Buenaventura regarda le quinquagénaire. Les deux adversaires arborèrent une expression de grande stupéfaction.

— Thomas ! s’exclama le Catalan.

— Carlos !

— Je ne m’appelle plus Carlos, déclara Buenaventura en se relevant.

— Ni moi Thomas, dit Épaulard. Je m’appelle André Épaulard. C’est d’ailleurs mon vrai nom.

— Buenaventura Diaz, dit le Catalan. C’est aussi mon vrai nom.

— Ça ne s’invente pas, observa Épaulard. Qu’est-ce qui t’a pris de me foutre sur la gueule ?

— Je ne savais pas que c’était toi.

— Je ne comprends pas. Viens prendre un verre. Tu m’expliqueras.

Les deux hommes longèrent le couloir et passèrent dans un bureau meublé d’une lourde table et de deux fauteuils de cuir. Il y avait contre le mur une armoire métallique kaki. Épaulard l’ouvrit et en sortit une bouteille de vodka polonaise et deux verres. Il s’assit au bureau et Buenaventura dans un fauteuil.

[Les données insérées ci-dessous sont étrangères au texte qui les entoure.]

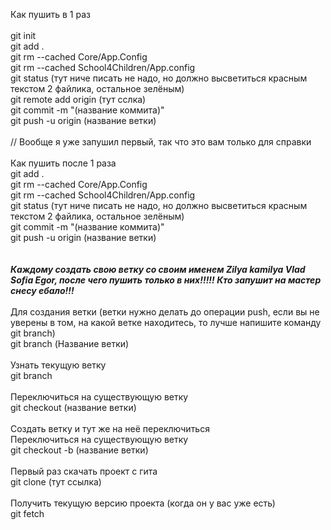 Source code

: Как пушить в 1 раз <br>
<br>
git init <br>
git add . <br>
git rm --cached Core/App.Config <br>
git rm --cached School4Children/App.config <br>
git status (тут ниче писать не надо, но должно высветиться красным текстом 2 файлика, остальное зелёным) <br>
git remote add origin (тут сслка) <br>
git commit -m "(название коммита)" <br>
git push -u origin (название ветки) <br>
<br>
// Вообще я уже запушил первый, так что это вам только для справки <br>
<br>
Как пушить после 1 раза
<br>
git add . <br>
git rm --cached Core/App.Config <br>
git rm --cached School4Children/App.config <br>
git status (тут ниче писать не надо, но должно высветиться красным текстом 2 файлика, остальное зелёным) <br>
git commit -m "(название коммита)" <br>
git push -u origin (название ветки) <br>
<br>
<br>
***Каждому создать свою ветку со своим именем Zilya kamilya Vlad Sofia Egor, после чего пушить только в них!!!!! Кто запушит на мастер снесу ебало!!!***
<br>
<br>
Для создания ветки (ветки нужно делать до операции push, если вы не уверены в том, на какой ветке находитесь, то лучше напишите команду git branch)<br>
git branch (Название ветки) <br>
<br>
Узнать текущую ветку <br>
git branch <br>
<br>
Переключиться на существующую ветку <br>
git checkout (название ветки) <br>
<br>
Создать ветку и тут же на неё переключиться <br>
Переключиться на существующую ветку <br>
git checkout -b (название ветки) <br>
<br>
Первый раз скачать проект с гита <br>
git clone (тут ссылка) <br>
<br>
Получить текущую версию проекта (когда он у вас уже есть) <br>
git fetch <br>
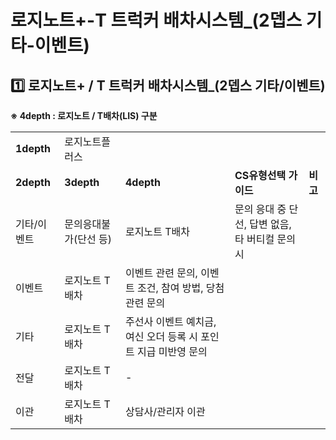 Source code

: # 로지노트+-T 트럭커 배차시스템_(2뎁스 기타-이벤트)

**1️⃣ 로지노트+ / T 트럭커 배차시스템\_(2뎁스 기타/이벤트)**
-----------------------------------------

****※ 4depth : 로지노트 / T배차(LIS) 구분****

|  |  |  |  |  |
| --- | --- | --- | --- | --- |
| **1depth** | 로지노트플러스 | | | |
| **2depth** | **3depth** | **4depth** | **CS유형선택 가이드** | **비고** |
| 기타/이벤트 | 문의응대불가(단선 등) | 로지노트 T배차 | 문의 응대 중 단선, 답변 없음, 타 버티컬 문의 시 |  |
| 이벤트 | 로지노트 T배차 | 이벤트 관련 문의, 이벤트 조건, 참여 방법, 당첨 관련 문의 |  |
| 기타 | 로지노트 T배차 | 주선사 이벤트 예치금, 여신 오더 등록 시 포인트 지급 미반영 문의 |  |
| 전달 | 로지노트 T배차 | - |  |
| 이관 | 로지노트 T배차 | 상담사/관리자 이관 |  | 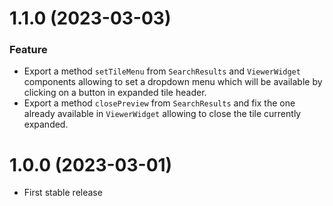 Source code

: # 1.1.0 (2023-03-03)

### Feature

- Export a method `setTileMenu` from `SearchResults` and `ViewerWidget` components allowing to set a dropdown menu which will be available by clicking on a button in expanded tile header. 
- Export a method `closePreview` from `SearchResults` and fix the one already available in `ViewerWidget` allowing to close the tile currently expanded.

# 1.0.0 (2023-03-01)

- First stable release
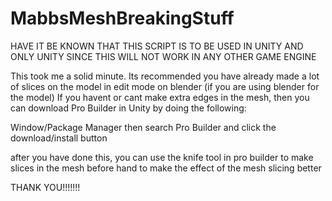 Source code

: # MabbsMeshBreakingStuff

HAVE IT BE KNOWN THAT THIS SCRIPT IS TO BE USED IN UNITY AND ONLY UNITY SINCE THIS WILL NOT WORK IN ANY OTHER GAME ENGINE

This took me a solid minute. Its recommended you have already made a lot of slices on the model in edit mode on blender (if you are using blender for the model)
If you havent or cant make extra edges in the mesh, then you can download Pro Builder in Unity by doing the following:

Window/Package Manager then search Pro Builder and click the download/install button

after you have done this, you can use the knife tool in pro builder to make slices in the mesh before hand to make the effect of the mesh slicing better

THANK YOU!!!!!!!
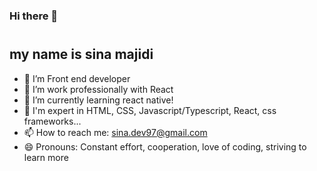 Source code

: ### Hi there 👋
#
## my name is sina majidi
- 🔭 I’m Front end developer
- 🌱 I’m work professionally with React
- 👯 I’m currently learning react native!
- 🤔 I'm expert in HTML, CSS, Javascript/Typescript, React, css frameworks...
- 📫 How to reach me: sina.dev97@gmail.com
- 😄 Pronouns: Constant effort, cooperation, love of coding, striving to learn more


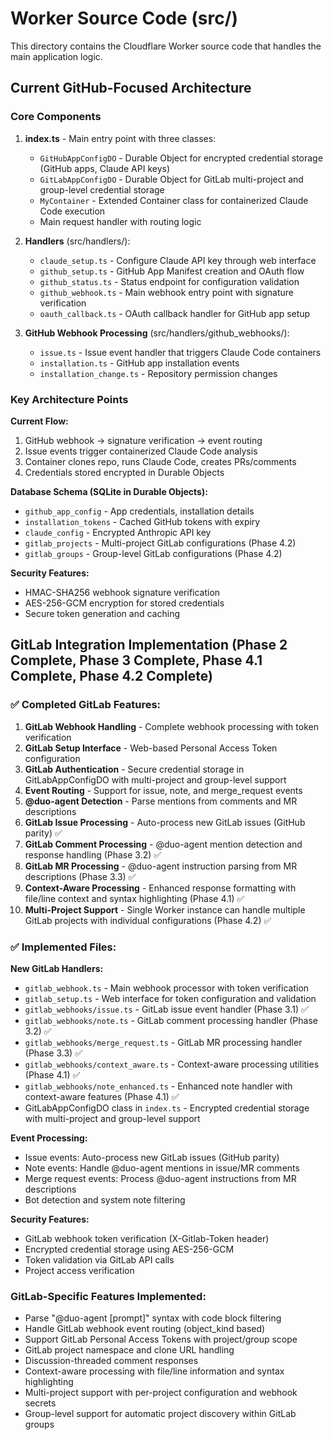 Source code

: # Worker Source Code (src/)

This directory contains the Cloudflare Worker source code that handles the main application logic.

## Current GitHub-Focused Architecture

### Core Components

1. **index.ts** - Main entry point with three classes:
   - `GitHubAppConfigDO` - Durable Object for encrypted credential storage (GitHub apps, Claude API keys)
   - `GitLabAppConfigDO` - Durable Object for GitLab multi-project and group-level credential storage
   - `MyContainer` - Extended Container class for containerized Claude Code execution
   - Main request handler with routing logic

2. **Handlers** (src/handlers/):
   - `claude_setup.ts` - Configure Claude API key through web interface
   - `github_setup.ts` - GitHub App Manifest creation and OAuth flow
   - `github_status.ts` - Status endpoint for configuration validation
   - `github_webhook.ts` - Main webhook entry point with signature verification
   - `oauth_callback.ts` - OAuth callback handler for GitHub app setup

3. **GitHub Webhook Processing** (src/handlers/github_webhooks/):
   - `issue.ts` - Issue event handler that triggers Claude Code containers
   - `installation.ts` - GitHub app installation events
   - `installation_change.ts` - Repository permission changes

### Key Architecture Points

**Current Flow:**
1. GitHub webhook → signature verification → event routing
2. Issue events trigger containerized Claude Code analysis
3. Container clones repo, runs Claude Code, creates PRs/comments
4. Credentials stored encrypted in Durable Objects

**Database Schema (SQLite in Durable Objects):**
- `github_app_config` - App credentials, installation details
- `installation_tokens` - Cached GitHub tokens with expiry
- `claude_config` - Encrypted Anthropic API key
- `gitlab_projects` - Multi-project GitLab configurations (Phase 4.2)
- `gitlab_groups` - Group-level GitLab configurations (Phase 4.2)

**Security Features:**
- HMAC-SHA256 webhook signature verification
- AES-256-GCM encryption for stored credentials
- Secure token generation and caching

## GitLab Integration Implementation (Phase 2 Complete, Phase 3 Complete, Phase 4.1 Complete, Phase 4.2 Complete)

### ✅ Completed GitLab Features:

1. **GitLab Webhook Handling** - Complete webhook processing with token verification
2. **GitLab Setup Interface** - Web-based Personal Access Token configuration
3. **GitLab Authentication** - Secure credential storage in GitLabAppConfigDO with multi-project and group-level support
4. **Event Routing** - Support for issue, note, and merge_request events
5. **@duo-agent Detection** - Parse mentions from comments and MR descriptions
6. **GitLab Issue Processing** - Auto-process new GitLab issues (GitHub parity) ✅
7. **GitLab Comment Processing** - @duo-agent mention detection and response handling (Phase 3.2) ✅
8. **GitLab MR Processing** - @duo-agent instruction parsing from MR descriptions (Phase 3.3) ✅
9. **Context-Aware Processing** - Enhanced response formatting with file/line context and syntax highlighting (Phase 4.1) ✅
10. **Multi-Project Support** - Single Worker instance can handle multiple GitLab projects with individual configurations (Phase 4.2) ✅

### ✅ Implemented Files:

**New GitLab Handlers:**
- `gitlab_webhook.ts` - Main webhook processor with token verification
- `gitlab_setup.ts` - Web interface for token configuration and validation
- `gitlab_webhooks/issue.ts` - GitLab issue event handler (Phase 3.1) ✅
- `gitlab_webhooks/note.ts` - GitLab comment processing handler (Phase 3.2) ✅
- `gitlab_webhooks/merge_request.ts` - GitLab MR processing handler (Phase 3.3) ✅
- `gitlab_webhooks/context_aware.ts` - Context-aware processing utilities (Phase 4.1) ✅
- `gitlab_webhooks/note_enhanced.ts` - Enhanced note handler with context-aware features (Phase 4.1) ✅
- GitLabAppConfigDO class in `index.ts` - Encrypted credential storage with multi-project and group-level support

**Event Processing:**
- Issue events: Auto-process new GitLab issues (GitHub parity)
- Note events: Handle @duo-agent mentions in issue/MR comments
- Merge request events: Process @duo-agent instructions from MR descriptions
- Bot detection and system note filtering

**Security Features:**
- GitLab webhook token verification (X-Gitlab-Token header)
- Encrypted credential storage using AES-256-GCM
- Token validation via GitLab API calls
- Project access verification

### GitLab-Specific Features Implemented:
- Parse "@duo-agent [prompt]" syntax with code block filtering
- Handle GitLab webhook event routing (object_kind based)
- Support GitLab Personal Access Tokens with project/group scope
- GitLab project namespace and clone URL handling
- Discussion-threaded comment responses
- Context-aware processing with file/line information and syntax highlighting
- Multi-project support with per-project configuration and webhook secrets
- Group-level support for automatic project discovery within GitLab groups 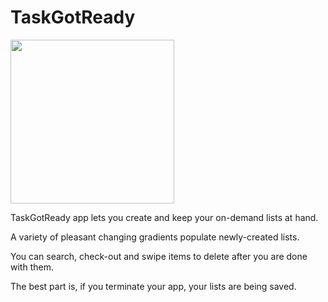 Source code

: # TaskGotReady

<img src="https://github.com/ViktorVarsano/TaskGotReady/blob/master/video.gif" width="262">

TaskGotReady app lets you create and keep your on-demand lists at hand. 

A variety of pleasant changing gradients populate newly-created lists.

You can search, check-out and swipe items to delete after you are done with them.

The best part is, if you terminate your app, your lists are being saved.


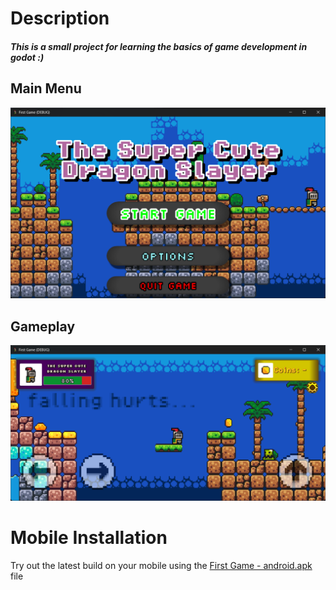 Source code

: # Description

##### This is a small project for learning the basics of game development in godot :)

## Main Menu

![main-menu](main-menu.png)

## Gameplay

![gameplay](gameplay.png)

# Mobile Installation

Try out the latest build on your mobile using the [First Game - android.apk](Android/First%20Game%20-%20android.apk) file
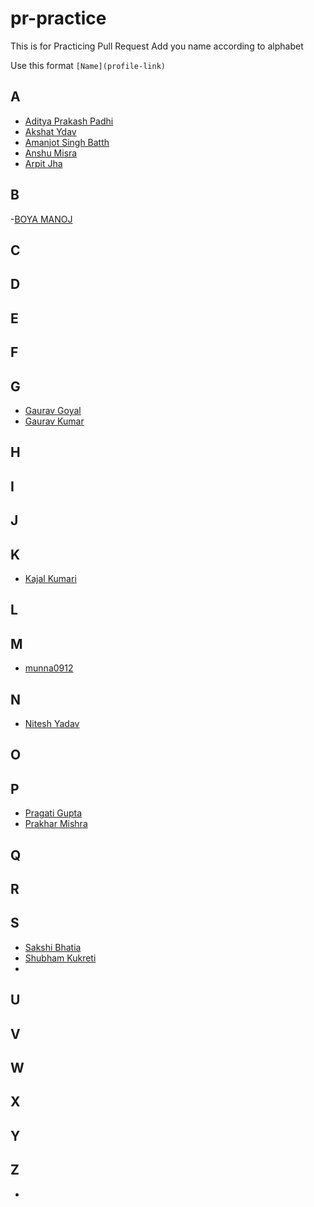 # pr-practice
This is for Practicing Pull Request 
Add you name according to alphabet

Use this format 
`[Name](profile-link)`

## A
- [Aditya Prakash Padhi](https://github.com/watashi-wa-aditya)
- [Akshat Ydav](https://github.com/Akshat1202)
- [Amanjot Singh Batth](https://github.com/ajbatth)
- [Anshu Misra](https://github.com/anshumisra)
- [Arpit Jha](https://github.com/Arpit-Jha)
## B
-[BOYA MANOJ](https://github.com/manoj-boya)

## C

## D

## E

## F

## G
- [Gaurav Goyal](https://github.com/GauravGoyal-123)
- [Gaurav Kumar](https://github.com/itsKiranay)
## H

## I

## J

## K
- [Kajal Kumari](https://github.com/Kajal13081)
## L

## M
- [munna0912](https://github.com/munna0912)
## N
- [Nitesh Yadav](https://github.com/Nitesh2905)

## O

## P
- [Pragati Gupta](https://github.com/pragati2402)
- [Prakhar Mishra](https://github.com/prakhar3062)

## Q

## R

## S
- [Sakshi Bhatia](https://github.com/sakshi79)
- [Shubham Kukreti](https://github.com/KukretiShubham)
- 

## U

## V

## W

## X

## Y

## Z
-
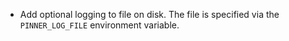 - Add optional logging to file on disk. The file is specified via the `PINNER_LOG_FILE` environment variable.
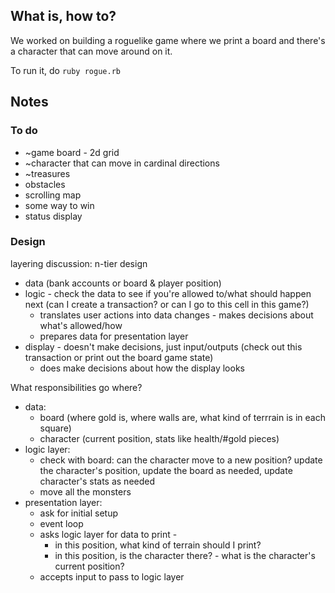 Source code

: ## What is, how to?
We worked on building a roguelike game where we print a board and there's a character that can move around on it.

To run it, do `ruby rogue.rb`

## Notes

### To do
* ~game board - 2d grid
* ~character that can move in cardinal directions
* ~treasures
* obstacles
* scrolling map
* some way to win
* status display

### Design

layering discussion: n-tier design
* data (bank accounts or board & player position)
* logic - check the data to see if you're allowed to/what should happen next (can I create a transaction? or can I go to this cell in this game?)
  * translates user actions into data changes - makes decisions about what's allowed/how
  * prepares data for presentation layer
* display - doesn't make decisions, just input/outputs (check out this transaction or print out the board game state)
  * does make decisions about how the display looks

What responsibilities go where?
* data:
  * board (where gold is, where walls are, what kind of terrrain is in each square)
  * character (current position, stats like health/#gold pieces)
* logic layer:
  * check with board: can the character move to a new position? update the character's position, update the board as needed, update character's stats as needed
  * move all the monsters
* presentation layer:
  * ask for initial setup
  * event loop
  * asks logic layer for data to print -
  	* in this position, what kind of terrain should I print?
	* in this position, is the character there? - what is the character's current position?
  * accepts input to pass to logic layer
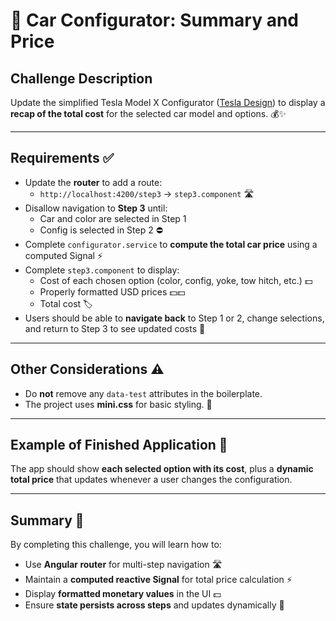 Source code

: # 🚗 Car Configurator: Summary and Price

## Challenge Description
Update the simplified Tesla Model X Configurator ([Tesla Design](https://www.tesla.com/modelx/design)) to display a **recap of the total cost** for the selected car model and options. 💰✨

---

## Requirements ✅
- Update the **router** to add a route:
  - `http://localhost:4200/step3` → `step3.component` 🛣️
- Disallow navigation to **Step 3** until:
  - Car and color are selected in Step 1  
  - Config is selected in Step 2 ⛔
- Complete `configurator.service` to **compute the total car price** using a computed Signal ⚡
- Complete `step3.component` to display:
  - Cost of each chosen option (color, config, yoke, tow hitch, etc.) 💵
  - Properly formatted USD prices 💵💵
  - Total cost 🏷️
- Users should be able to **navigate back** to Step 1 or 2, change selections, and return to Step 3 to see updated costs 🔄

---

## Other Considerations ⚠️
- Do **not** remove any `data-test` attributes in the boilerplate.
- The project uses **mini.css** for basic styling. 🎨

---

## Example of Finished Application 🎉
The app should show **each selected option with its cost**, plus a **dynamic total price** that updates whenever a user changes the configuration.

---

## Summary 📝
By completing this challenge, you will learn how to:  
- Use **Angular router** for multi-step navigation 🛣️  
- Maintain a **computed reactive Signal** for total price calculation ⚡  
- Display **formatted monetary values** in the UI 💵  
- Ensure **state persists across steps** and updates dynamically 🔄
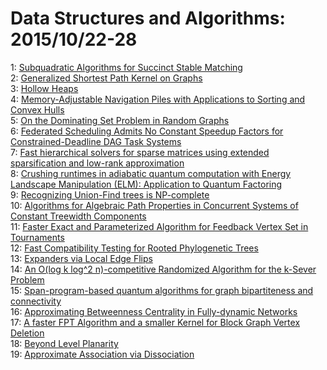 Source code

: # Data Structures and Algorithms: 2015/10/22-28  
1: [Subquadratic Algorithms for Succinct Stable Matching](https://doi.org/10.48550/arXiv.1510.06452)  
2: [Generalized Shortest Path Kernel on Graphs](https://doi.org/10.48550/arXiv.1510.06492)  
3: [Hollow Heaps](https://doi.org/10.48550/arXiv.1510.06535)  
4: [Memory-Adjustable Navigation Piles with Applications to Sorting and  Convex Hulls](https://doi.org/10.48550/arXiv.1510.07185)  
5: [On the Dominating Set Problem in Random Graphs](https://doi.org/10.48550/arXiv.1510.07188)  
6: [Federated Scheduling Admits No Constant Speedup Factors for  Constrained-Deadline DAG Task Systems](https://doi.org/10.48550/arXiv.1510.07254)  
7: [Fast hierarchical solvers for sparse matrices using extended  sparsification and low-rank approximation](https://doi.org/10.48550/arXiv.1510.07363)  
8: [Crushing runtimes in adiabatic quantum computation with Energy Landscape  Manipulation (ELM): Application to Quantum Factoring](https://doi.org/10.48550/arXiv.1510.07420)  
9: [Recognizing Union-Find trees is NP-complete](https://doi.org/10.48550/arXiv.1510.07462)  
10: [Algorithms for Algebraic Path Properties in Concurrent Systems of  Constant Treewidth Components](https://doi.org/10.48550/arXiv.1510.07565)  
11: [Faster Exact and Parameterized Algorithm for Feedback Vertex Set in  Tournaments](https://doi.org/10.48550/arXiv.1510.07676)  
12: [Fast Compatibility Testing for Rooted Phylogenetic Trees](https://doi.org/10.48550/arXiv.1510.07758)  
13: [Expanders via Local Edge Flips](https://doi.org/10.48550/arXiv.1510.07768)  
14: [An O(log k log^2 n)-competitive Randomized Algorithm for the k-Sever  Problem](https://doi.org/10.48550/arXiv.1510.07773)  
15: [Span-program-based quantum algorithms for graph bipartiteness and  connectivity](https://doi.org/10.48550/arXiv.1510.07825)  
16: [Approximating Betweenness Centrality in Fully-dynamic Networks](https://doi.org/10.48550/arXiv.1510.07971)  
17: [A faster FPT Algorithm and a smaller Kernel for Block Graph Vertex  Deletion](https://doi.org/10.48550/arXiv.1510.08154)  
18: [Beyond Level Planarity](https://doi.org/10.48550/arXiv.1510.08274)  
19: [Approximate Association via Dissociation](https://doi.org/10.48550/arXiv.1510.08276)   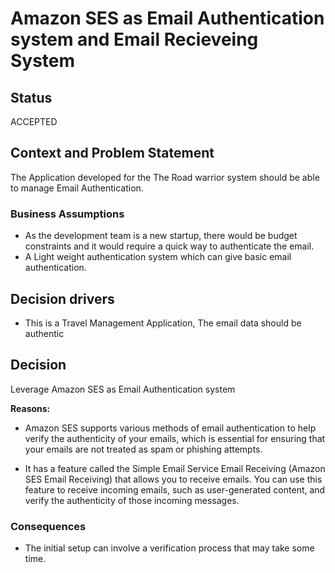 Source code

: # Amazon SES as Email Authentication system and Email Recieveing System

## Status

ACCEPTED

## Context and Problem Statement

The Application developed for the The Road warrior system should be able to manage Email Authentication.

### Business Assumptions

* As the development team is a new startup, there would be budget constraints and it would require a quick way to authenticate the email.
* A Light weight authentication system which can give basic email authentication.

## Decision drivers

* This is a Travel Management Application, The email data should be authentic


## Decision

Leverage Amazon SES as Email Authentication system

__Reasons:__ 

* Amazon SES supports various methods of email authentication to help verify the authenticity of your emails, which is essential for ensuring that your emails are not treated as spam or phishing attempts.

* It  has a feature called the Simple Email Service Email Receiving (Amazon SES Email Receiving) that allows you to receive emails. You can use this feature to receive incoming emails, such as user-generated content, and verify the authenticity of those incoming messages.

### Consequences

* The initial setup can involve a verification process that may take some time.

— Ça fait une paye, observa ce dernier.

— Depuis 62.

— Qu’est-ce que tu as foutu ?

— Alger. J’ai bossé au plan avec les pablistes.

— Con.

— Toujours anar ?

— Comme tu vois.

— Oh ! Nom de Dieu ! s’exclama soudain Épaulard. Tu serais pas des fois avec un certain D’Arcy ?

— Si.

— Sur le coup de l’ambassadeur ?

— Voilà.

— Vous êtes fondus, dit Épaulard. Et de D’Arcy, c’est le borrachon total. T’approche pas.

— Ça se discute.

— Pas avec moi. Mais explique ce que t’es venu faire et pourquoi tu m’as foutu sur la gueule, ma petite âme a soif de connaissance.

— Simple. D’Arcy devait nous amener un expert. Un certain André Épaulard. J’avais pas idée que c’était toi. Quand il a dit que son expert ne marchait pas, je suis venu lui faire une petite visite, à son expert. Pour voir à voir qu’il ouvre pas sa gueule sur nos projets.

— C’est ridicule, dit Épaulard. Quand une information est lâchée, elle est lâchée.